[PROBLEM STATEMENT]: Without including any images, repeat the data exactly.

──────── INPUT MATERIAL

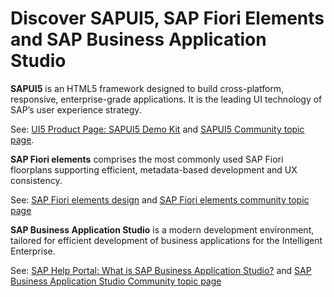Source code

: # Discover SAPUI5, SAP Fiori Elements and SAP Business Application Studio

**SAPUI5** is an HTML5 framework designed to build cross-platform, responsive, enterprise-grade applications. It is the leading UI technology of SAP’s user experience strategy.

See: [UI5 Product Page: SAPUI5 Demo Kit](https://ui5.sap.com/) and [SAPUI5 Community topic page](https://community.sap.com/topics/ui5).

**SAP Fiori elements** comprises the most commonly used SAP Fiori floorplans supporting efficient, metadata-based development and UX consistency.

See: [SAP Fiori elements design](https://experience.sap.com/fiori-design-web/smart-templates/) and [SAP Fiori elements community topic page](https://community.sap.com/topics/fiori-elements)

**SAP Business Application Studio** is a modern development environment, tailored for efficient development of business applications for the Intelligent Enterprise.

See: [SAP Help Portal: What is SAP Business Application Studio?](https://help.sap.com/products/SAP%20Business%20Application%20Studio/9d1db9835307451daa8c930fbd9ab264/8f46c6e6f86641cc900871c903761fd4.html?locale=en-US) and [SAP Business Application Studio Community topic page](https://community.sap.com/topics/business-application-studio)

────────────────

[TASK RESPONSE]:
Source code

: # Discover SAPUI5, SAP Fiori Elements and SAP Business Application Studio

**SAPUI5** is an HTML5 framework designed to build cross-platform, responsive, enterprise-grade applications. It is the leading UI technology of SAP’s user experience strategy.

See: [UI5 Product Page: SAPUI5 Demo Kit](https://ui5.sap.com/) and [SAPUI5 Community topic page](https://community.sap.com/topics/ui5).

**SAP Fiori elements** comprises the most commonly used SAP Fiori floorplans supporting efficient, metadata-based development and UX consistency.

See: [SAP Fiori elements design](https://experience.sap.com/fiori-design-web/smart-templates/) and [SAP Fiori elements community topic page](https://community.sap.com/topics/fiori-elements)

**SAP Business Application Studio** is a modern development environment, tailored for efficient development of business applications for the Intelligent Enterprise.

See: [SAP Help Portal: What is SAP Business Application Studio?](https://help.sap.com/products/SAP%20Business%20Application%20Studio/9d1db9835307451daa8c930fbd9ab264/8f46c6e6f86641cc900871c903761fd4.html?locale=en-US) and [SAP Business Application Studio Community topic page](https://community.sap.com/topics/business-application-studio)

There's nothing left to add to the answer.